**Input**
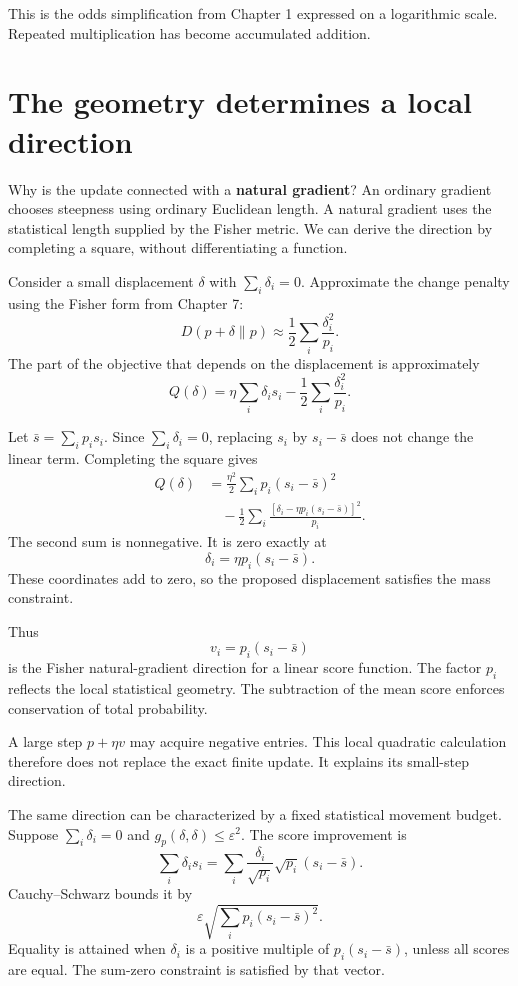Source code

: \documentclass[11pt,oneside,openany]{book}
\theoremstyle{definition}
\theoremstyle{remark}
\numberwithin{equation}{chapter}
\begin{document}
This is the odds simplification from Chapter 1 expressed on a logarithmic scale. Repeated multiplication has become accumulated addition.

\section{The geometry determines a local direction}\label{ch09-the-geometry-determines-a-local-direction}

Why is the update connected with a \textbf{natural gradient}? An ordinary gradient chooses steepness using ordinary Euclidean length. A natural gradient uses the statistical length supplied by the Fisher metric. We can derive the direction by completing a square, without differentiating a function.

Consider a small displacement \(\delta\) with \(\sum_i\delta_i=0\). Approximate the change penalty using the Fisher form from Chapter 7: \[D(p+\delta\|p)\approx\frac12\sum_i\frac{\delta_i^2}{p_i}.\] The part of the objective that depends on the displacement is approximately \[Q(\delta)=\eta\sum_i\delta_i s_i-\frac12\sum_i\frac{\delta_i^2}{p_i}.\]

Let \(\bar s=\sum_i p_i s_i\). Since \(\sum_i\delta_i=0\), replacing \(s_i\) by \(s_i-\bar s\) does not change the linear term. Completing the square gives \[\begin{aligned}
Q(\delta)
&=\frac{\eta^2}{2}\sum_i p_i(s_i-\bar s)^2\\
&\quad-\frac12\sum_i
\frac{[\delta_i-\eta p_i(s_i-\bar s)]^2}{p_i}.
\end{aligned}\] The second sum is nonnegative. It is zero exactly at \[\boxed{\delta_i=\eta p_i(s_i-\bar s).}\] These coordinates add to zero, so the proposed displacement satisfies the mass constraint.

Thus \[v_i=p_i(s_i-\bar s)\] is the Fisher natural-gradient direction for a linear score function. The factor \(p_i\) reflects the local statistical geometry. The subtraction of the mean score enforces conservation of total probability.

A large step \(p+\eta v\) may acquire negative entries. This local quadratic calculation therefore does not replace the exact finite update. It explains its small-step direction.

The same direction can be characterized by a fixed statistical movement budget. Suppose \(\sum_i\delta_i=0\) and \(g_p(\delta,\delta)\leq\varepsilon^2\). The score improvement is \[\sum_i\delta_i s_i
=\sum_i\frac{\delta_i}{\sqrt{p_i}}\sqrt{p_i}(s_i-\bar s).\] Cauchy--Schwarz bounds it by \[\varepsilon\sqrt{\sum_i p_i(s_i-\bar s)^2}.\] Equality is attained when \(\delta_i\) is a positive multiple of \(p_i(s_i-\bar s)\), unless all scores are equal. The sum-zero constraint is satisfied by that vector.
\end{document}
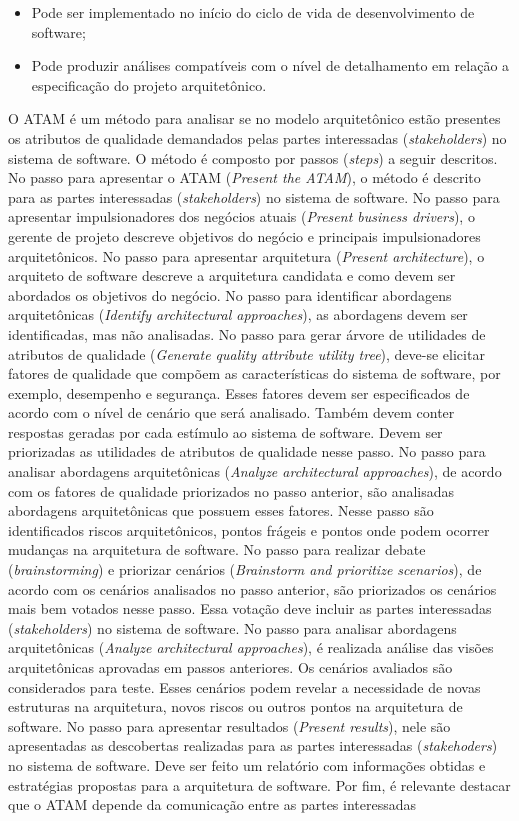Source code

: \begin{itemize}
    \item Pode ser implementado no início do ciclo de vida de desenvolvimento de software;
    \item Pode produzir análises compatíveis com o nível de detalhamento em relação a especificação do projeto arquitetônico.  
\end{itemize}

O ATAM é um método para analisar se no modelo arquitetônico estão presentes os atributos de qualidade demandados pelas partes interessadas (\emph{stakeholders}) no sistema de software. O método é composto por passos (\emph{steps}) a seguir descritos. No passo para apresentar o ATAM (\emph{Present the ATAM}), o método é descrito para as partes interessadas (\emph{stakeholders}) no sistema de software. No passo para apresentar impulsionadores dos negócios atuais (\emph{Present business drivers}), o gerente de projeto descreve objetivos do negócio e principais impulsionadores arquitetônicos. No passo para apresentar arquitetura (\emph{Present architecture}), o arquiteto de software descreve a arquitetura candidata e como devem ser abordados os objetivos do negócio. No passo para identificar abordagens arquitetônicas (\emph{Identify architectural approaches}), as abordagens devem ser identificadas, mas não analisadas. No passo para gerar árvore de utilidades de atributos de qualidade (\emph{Generate quality attribute utility tree}), deve-se elicitar fatores de qualidade que compõem as características do sistema de software, por exemplo, desempenho e segurança. Esses fatores devem ser especificados de acordo com o nível de cenário que será analisado. Também devem conter respostas geradas por cada estímulo ao sistema de software. Devem ser priorizadas as utilidades de atributos de qualidade nesse passo. No passo para analisar abordagens arquitetônicas (\emph{Analyze architectural approaches}), de acordo com os fatores de qualidade priorizados no passo anterior, são analisadas abordagens arquitetônicas que possuem esses fatores. Nesse passo são identificados riscos arquitetônicos, pontos frágeis e pontos onde podem ocorrer mudanças na arquitetura de software. No passo para realizar debate (\emph{brainstorming}) e priorizar cenários (\emph{Brainstorm and prioritize scenarios}), de acordo com os cenários analisados no passo anterior, são priorizados os cenários mais bem votados nesse passo. Essa votação deve incluir as partes interessadas (\emph{stakeholders}) no sistema de software. No passo para analisar abordagens arquitetônicas (\emph{Analyze architectural approaches}), é realizada análise das visões arquitetônicas aprovadas em passos anteriores. Os cenários avaliados são considerados para teste. Esses cenários podem revelar a necessidade de novas estruturas na arquitetura, novos riscos ou outros pontos na arquitetura de software. No passo para apresentar resultados (\emph{Present results}), nele são apresentadas as descobertas realizadas para as partes interessadas (\emph{stakehoders}) no sistema de software. Deve ser feito um relatório com informações obtidas e estratégias propostas para a arquitetura de software. Por fim, é relevante destacar que o ATAM depende da comunicação entre as partes interessadas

**Exercise aim**
Repeat, word for word and with no pictures, only the lines running from the beginning of the data to the line that contains "Consider a small".

**Result for this task**
Source code

: \documentclass[11pt,oneside,openany]{book}
\theoremstyle{definition}
\theoremstyle{remark}
\numberwithin{equation}{chapter}
\begin{document}
This is the odds simplification from Chapter 1 expressed on a logarithmic scale. Repeated multiplication has become accumulated addition.

\section{The geometry determines a local direction}\label{ch09-the-geometry-determines-a-local-direction}

Why is the update connected with a \textbf{natural gradient}? An ordinary gradient chooses steepness using ordinary Euclidean length. A natural gradient uses the statistical length supplied by the Fisher metric. We can derive the direction by completing a square, without differentiating a function.

Consider a small displacement \(\delta\) with \(\sum_i\delta_i=0\). Approximate the change penalty using the Fisher form from Chapter 7: \[D(p+\delta\|p)\approx\frac12\sum_i\frac{\delta_i^2}{p_i}.\] The part of the objective that depends on the displacement is approximately \[Q(\delta)=\eta\sum_i\delta_i s_i-\frac12\sum_i\frac{\delta_i^2}{p_i}.\]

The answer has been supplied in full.